(Collected data)
:::::
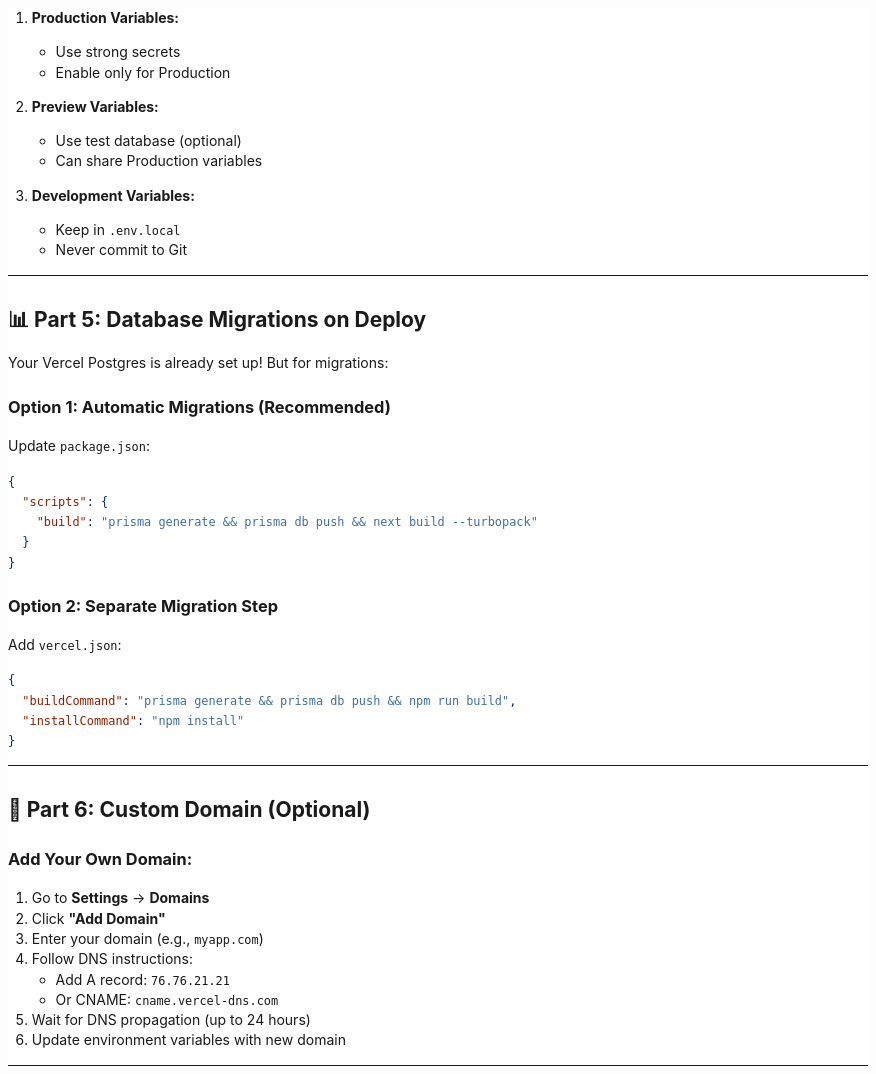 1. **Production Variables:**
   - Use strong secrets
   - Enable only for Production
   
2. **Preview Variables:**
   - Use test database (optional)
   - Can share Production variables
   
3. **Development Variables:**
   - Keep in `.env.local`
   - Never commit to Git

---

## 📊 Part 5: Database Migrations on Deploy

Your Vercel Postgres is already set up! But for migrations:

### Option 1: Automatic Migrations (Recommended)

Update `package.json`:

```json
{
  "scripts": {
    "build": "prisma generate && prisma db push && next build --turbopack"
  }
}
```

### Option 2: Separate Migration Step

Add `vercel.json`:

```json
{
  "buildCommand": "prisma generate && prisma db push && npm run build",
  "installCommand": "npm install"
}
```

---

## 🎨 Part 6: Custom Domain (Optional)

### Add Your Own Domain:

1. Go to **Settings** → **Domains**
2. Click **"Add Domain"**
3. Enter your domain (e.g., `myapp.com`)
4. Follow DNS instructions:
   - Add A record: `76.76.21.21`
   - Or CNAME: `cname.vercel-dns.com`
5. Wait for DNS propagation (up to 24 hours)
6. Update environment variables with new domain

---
:::::
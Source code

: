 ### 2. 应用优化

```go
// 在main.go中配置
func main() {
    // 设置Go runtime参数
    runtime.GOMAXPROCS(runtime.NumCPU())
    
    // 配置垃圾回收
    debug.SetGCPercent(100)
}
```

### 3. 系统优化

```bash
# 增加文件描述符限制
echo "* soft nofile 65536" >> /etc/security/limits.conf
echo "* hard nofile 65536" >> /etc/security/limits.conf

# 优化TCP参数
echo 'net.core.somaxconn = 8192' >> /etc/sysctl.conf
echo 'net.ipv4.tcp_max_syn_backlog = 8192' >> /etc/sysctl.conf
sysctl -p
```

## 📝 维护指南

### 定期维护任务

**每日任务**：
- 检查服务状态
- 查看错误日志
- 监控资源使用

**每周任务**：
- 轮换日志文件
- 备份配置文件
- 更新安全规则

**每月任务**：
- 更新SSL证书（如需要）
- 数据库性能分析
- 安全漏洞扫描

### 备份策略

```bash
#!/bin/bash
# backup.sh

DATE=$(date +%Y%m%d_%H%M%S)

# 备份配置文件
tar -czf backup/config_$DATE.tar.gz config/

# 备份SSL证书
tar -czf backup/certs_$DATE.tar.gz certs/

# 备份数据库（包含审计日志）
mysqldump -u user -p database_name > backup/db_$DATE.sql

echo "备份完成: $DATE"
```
:::::
What is being asked – Check each line above for the word "backup", and copy the lines where it appears.

Output below –
# backup.sh
tar -czf backup/config_$DATE.tar.gz config/
tar -czf backup/certs_$DATE.tar.gz certs/
mysqldump -u user -p database_name > backup/db_$DATE.sql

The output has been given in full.